26. I therefore enter judgment for the Bank for Kshs.84,921,401. 15/= as at 14th September, 2020 together with profit and charges accruing thereon in the rates as agreed upon until payment in full.

27. Before I pen off, I note that the Bank asked the Court to enter the judgment jointly and severally against the Plaintiff and Mr. Adan. I doubt whether it is appropriate for this court to impose liability on the 2nd Defendant (Mr.Adan) in his personal capacity, given that the Bank has not explained why he should be held jointly and severally liable for the contractual breach.

28. From the evidence before the Court, Mr. Adan admitted to being the Managing Director of the Plaintiff Company. He stated as much in an affidavit dated 21st February, 2019. However, I find that that fact alone, without more, does not justify why the court should impose liability on him for the contractual breach committed by the Plaintiff Company.

29. The Company Law principle that a company’s legal personality is distinct from its members and directors is well known in Kenya.
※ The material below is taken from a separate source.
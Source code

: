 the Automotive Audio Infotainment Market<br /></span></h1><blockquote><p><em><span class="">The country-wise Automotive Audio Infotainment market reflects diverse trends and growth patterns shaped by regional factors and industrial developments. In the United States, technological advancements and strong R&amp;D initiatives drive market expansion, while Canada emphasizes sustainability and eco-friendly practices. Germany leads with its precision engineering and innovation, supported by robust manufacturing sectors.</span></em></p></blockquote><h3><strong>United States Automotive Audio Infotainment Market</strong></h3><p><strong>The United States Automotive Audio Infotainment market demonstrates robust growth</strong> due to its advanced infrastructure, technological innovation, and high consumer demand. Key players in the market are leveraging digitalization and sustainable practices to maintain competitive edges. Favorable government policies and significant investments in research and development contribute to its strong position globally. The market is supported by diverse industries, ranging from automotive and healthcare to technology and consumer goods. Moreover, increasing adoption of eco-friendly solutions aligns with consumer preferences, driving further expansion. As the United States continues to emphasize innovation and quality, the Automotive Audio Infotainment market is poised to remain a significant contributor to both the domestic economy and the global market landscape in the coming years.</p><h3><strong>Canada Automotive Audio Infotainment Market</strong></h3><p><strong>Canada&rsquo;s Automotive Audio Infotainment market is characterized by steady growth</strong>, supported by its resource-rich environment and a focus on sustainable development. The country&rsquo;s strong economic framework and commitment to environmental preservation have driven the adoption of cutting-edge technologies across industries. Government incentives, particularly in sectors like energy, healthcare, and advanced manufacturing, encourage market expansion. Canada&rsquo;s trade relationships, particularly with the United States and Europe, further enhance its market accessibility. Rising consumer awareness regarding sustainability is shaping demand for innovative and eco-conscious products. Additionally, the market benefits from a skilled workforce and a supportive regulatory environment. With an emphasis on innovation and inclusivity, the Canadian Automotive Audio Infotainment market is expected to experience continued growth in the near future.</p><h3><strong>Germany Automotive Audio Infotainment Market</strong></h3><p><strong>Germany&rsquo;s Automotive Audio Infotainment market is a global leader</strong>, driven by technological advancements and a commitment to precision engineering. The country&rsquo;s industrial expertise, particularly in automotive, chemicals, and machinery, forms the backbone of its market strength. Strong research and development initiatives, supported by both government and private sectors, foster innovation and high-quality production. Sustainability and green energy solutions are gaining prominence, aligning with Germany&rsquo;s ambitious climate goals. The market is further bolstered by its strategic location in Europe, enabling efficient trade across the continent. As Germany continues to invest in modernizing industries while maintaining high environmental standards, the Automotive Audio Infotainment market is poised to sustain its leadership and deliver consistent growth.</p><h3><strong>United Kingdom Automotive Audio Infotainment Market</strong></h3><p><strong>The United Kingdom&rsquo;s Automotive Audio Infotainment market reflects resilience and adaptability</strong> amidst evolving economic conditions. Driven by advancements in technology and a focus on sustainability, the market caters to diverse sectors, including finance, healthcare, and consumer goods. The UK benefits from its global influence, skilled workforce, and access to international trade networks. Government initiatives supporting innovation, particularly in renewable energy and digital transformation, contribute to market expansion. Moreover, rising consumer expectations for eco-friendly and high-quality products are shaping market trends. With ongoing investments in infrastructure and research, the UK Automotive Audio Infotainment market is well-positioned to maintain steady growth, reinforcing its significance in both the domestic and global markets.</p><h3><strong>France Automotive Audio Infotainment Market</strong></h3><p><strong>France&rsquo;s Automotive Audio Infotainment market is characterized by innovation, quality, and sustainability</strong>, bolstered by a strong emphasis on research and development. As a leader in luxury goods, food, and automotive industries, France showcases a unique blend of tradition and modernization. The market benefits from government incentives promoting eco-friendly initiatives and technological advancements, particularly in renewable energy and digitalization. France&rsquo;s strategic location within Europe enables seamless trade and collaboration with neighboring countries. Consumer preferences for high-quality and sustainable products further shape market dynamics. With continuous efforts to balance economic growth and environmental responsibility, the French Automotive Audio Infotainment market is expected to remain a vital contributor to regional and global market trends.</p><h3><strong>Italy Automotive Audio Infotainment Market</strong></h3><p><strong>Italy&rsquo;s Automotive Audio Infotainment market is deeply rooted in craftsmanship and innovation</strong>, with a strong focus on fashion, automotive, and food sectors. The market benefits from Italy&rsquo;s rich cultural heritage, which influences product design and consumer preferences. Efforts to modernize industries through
The principle was restated by Mabeya J. in Multichoice Kenya Ltd v Mainkam Ltd & Anor (2013) eKLR, where he stated as follows:“I agree that directors are generally not personally liable on contracts purporting to bind their company. If the directors have authority to make a contract, then only the company is liable on it. To my mind, there is no doubt that ever since famous case of Salomon v Salomon (1897) A.C. 22 Courts have applied the principle of corporate personality strictly. But exceptions to the principle have also been made where it is too flagrantly oppose to justice or convenience. Other instances include when a fraudulent and improper design by scheming directors or shareholders is imputed. In such exceptional cases, the law either goes behind the corporate personality to the individual members or regards the subsidiary and its holding company as one entity.”
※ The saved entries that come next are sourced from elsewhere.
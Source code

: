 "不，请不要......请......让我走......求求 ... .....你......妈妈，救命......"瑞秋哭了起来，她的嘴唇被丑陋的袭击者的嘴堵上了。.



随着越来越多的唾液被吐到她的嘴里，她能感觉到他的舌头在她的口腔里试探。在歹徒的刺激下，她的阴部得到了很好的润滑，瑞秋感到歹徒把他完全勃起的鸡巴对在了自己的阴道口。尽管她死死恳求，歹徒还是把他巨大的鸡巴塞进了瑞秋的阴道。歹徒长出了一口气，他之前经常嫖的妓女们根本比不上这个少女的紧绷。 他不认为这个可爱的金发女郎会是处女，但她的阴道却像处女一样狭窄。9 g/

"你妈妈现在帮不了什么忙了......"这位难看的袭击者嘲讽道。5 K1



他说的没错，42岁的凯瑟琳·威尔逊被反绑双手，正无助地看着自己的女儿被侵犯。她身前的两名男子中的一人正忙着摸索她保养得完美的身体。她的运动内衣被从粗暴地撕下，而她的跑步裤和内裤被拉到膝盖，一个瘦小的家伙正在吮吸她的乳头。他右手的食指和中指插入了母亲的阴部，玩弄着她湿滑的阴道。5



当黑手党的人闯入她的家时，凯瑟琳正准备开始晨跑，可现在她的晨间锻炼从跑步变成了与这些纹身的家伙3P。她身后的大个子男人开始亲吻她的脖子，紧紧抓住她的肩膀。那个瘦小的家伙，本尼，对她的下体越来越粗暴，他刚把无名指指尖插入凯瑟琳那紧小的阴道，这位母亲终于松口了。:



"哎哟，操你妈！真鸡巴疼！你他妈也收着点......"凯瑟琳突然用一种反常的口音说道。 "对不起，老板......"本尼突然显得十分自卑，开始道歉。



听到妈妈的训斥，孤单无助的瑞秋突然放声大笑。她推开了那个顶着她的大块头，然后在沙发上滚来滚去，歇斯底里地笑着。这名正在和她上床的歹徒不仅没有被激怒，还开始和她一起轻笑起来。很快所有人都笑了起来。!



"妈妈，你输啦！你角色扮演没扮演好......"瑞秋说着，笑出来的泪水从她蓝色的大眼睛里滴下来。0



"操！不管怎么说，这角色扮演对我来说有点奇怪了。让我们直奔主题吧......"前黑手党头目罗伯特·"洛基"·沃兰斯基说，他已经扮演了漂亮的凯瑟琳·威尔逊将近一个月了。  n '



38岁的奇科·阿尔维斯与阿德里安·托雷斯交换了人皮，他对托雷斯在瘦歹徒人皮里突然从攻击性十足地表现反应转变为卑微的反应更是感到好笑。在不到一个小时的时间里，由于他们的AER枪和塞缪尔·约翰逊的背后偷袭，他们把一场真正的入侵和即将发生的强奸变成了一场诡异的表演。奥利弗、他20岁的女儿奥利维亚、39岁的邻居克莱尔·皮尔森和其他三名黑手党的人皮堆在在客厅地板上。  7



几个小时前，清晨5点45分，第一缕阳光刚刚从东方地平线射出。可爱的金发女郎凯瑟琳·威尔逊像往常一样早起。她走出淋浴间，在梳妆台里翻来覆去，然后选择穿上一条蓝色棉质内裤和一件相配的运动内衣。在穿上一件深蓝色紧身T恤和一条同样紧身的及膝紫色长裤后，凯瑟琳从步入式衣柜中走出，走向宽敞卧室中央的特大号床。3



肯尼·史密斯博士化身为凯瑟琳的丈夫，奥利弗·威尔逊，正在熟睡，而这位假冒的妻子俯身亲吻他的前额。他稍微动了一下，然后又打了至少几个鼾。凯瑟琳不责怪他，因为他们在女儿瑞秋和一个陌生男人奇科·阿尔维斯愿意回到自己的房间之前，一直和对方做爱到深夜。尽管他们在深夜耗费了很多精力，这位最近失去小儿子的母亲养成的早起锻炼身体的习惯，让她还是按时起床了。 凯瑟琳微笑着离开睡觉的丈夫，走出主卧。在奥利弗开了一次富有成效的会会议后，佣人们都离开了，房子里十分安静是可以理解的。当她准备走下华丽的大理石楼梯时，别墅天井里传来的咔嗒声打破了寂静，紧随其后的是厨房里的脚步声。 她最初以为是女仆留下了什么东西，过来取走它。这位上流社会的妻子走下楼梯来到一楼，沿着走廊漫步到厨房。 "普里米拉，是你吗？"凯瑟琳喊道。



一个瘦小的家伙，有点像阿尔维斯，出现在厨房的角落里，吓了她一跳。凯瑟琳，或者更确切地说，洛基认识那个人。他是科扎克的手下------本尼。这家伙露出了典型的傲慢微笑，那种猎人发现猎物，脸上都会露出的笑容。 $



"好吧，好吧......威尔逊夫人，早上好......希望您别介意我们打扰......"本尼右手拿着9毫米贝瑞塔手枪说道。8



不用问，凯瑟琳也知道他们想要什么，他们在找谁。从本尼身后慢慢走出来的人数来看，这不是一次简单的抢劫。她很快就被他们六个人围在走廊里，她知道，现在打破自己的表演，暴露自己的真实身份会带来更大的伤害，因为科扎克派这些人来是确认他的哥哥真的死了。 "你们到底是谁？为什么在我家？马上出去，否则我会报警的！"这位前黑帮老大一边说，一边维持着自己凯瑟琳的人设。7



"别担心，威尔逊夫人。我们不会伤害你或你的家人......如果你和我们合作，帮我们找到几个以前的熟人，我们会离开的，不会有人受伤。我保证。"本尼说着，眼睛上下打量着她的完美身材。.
30. The Principle was also applied in Kolaba Enterprise Ltd v Shamsudin Hussein Varvani & Anor. (2014) eKLR, where the Court held as follows;“It should be appreciated that the separate corporate personality is the best legal innovation ever in company law. See the famous case of SALOMON & CO LTD v SALOMON [1897] A.C. 22 H.L that a company is different person altogether from its subscribers and directors. Although it is a fiction of the law, it still is as important for all purposes and intents in any proceedings where a company is involved. Needless to say, that separate legal personality of a company can never be departed from except in instances where the statute or the law provides for the lifting of piercing of the corporate veil, say when the directors or members of the company are using the company as a vehicle to commit fraud or other criminal activities. And that development has been informed by the realization by the courts that over time, promoters and members of companies have formulated and executed fraudulent and mischievous schemes using the corporate vehicle. And that has impelled the courts, in the interest of justice or in public interest to identify and punish the persons who misuse the medium of corporate personality.”

31. There is no mention of impropriety, fraud, or dishonourable conduct on the part of Mr Adan. I thus find that his inclusion in the Counter-Claim was wrongful and misplaced. The court cannot, therefore, impose liability on him for the wrongs of the Plaintiff. The Plaintiff has a legal personality distinct from him.

Disposition 32. Judgment is hereby entered for the Defendant Bank against the Plaintiff for Kshs.84,921,401. 15/= as at 14th September, 2020 together with profit and charges accruing thereon until payment in full.

33. There was no acknowledgement that this sum was paid, nor is there anything on the record to show that there has been execution of the partial Judgment entered on 24th November, 2023, for the sum of the Kshs.4,900,000/=. Therefore, the decree will include it in the total awarded as the final judgment in the calculation, along with any profit and charges that accumulate until full payment is made.

34. The Defendant Bank shall have costs.

35. It is so ordered.

DATED, DELIVERED AND SIGNED AT NAIROBI THROUGH THE MICROSOFT ONLINE PLATFORM ON THIS 2ND DAY OF DECEMBER, 2023. C. KENDAGORJUDGEIn the presence of:Court Assistant: BerylNadio Advocate (present) holding brief for Mutungi Advocate for Plaintiff in the counterclaim.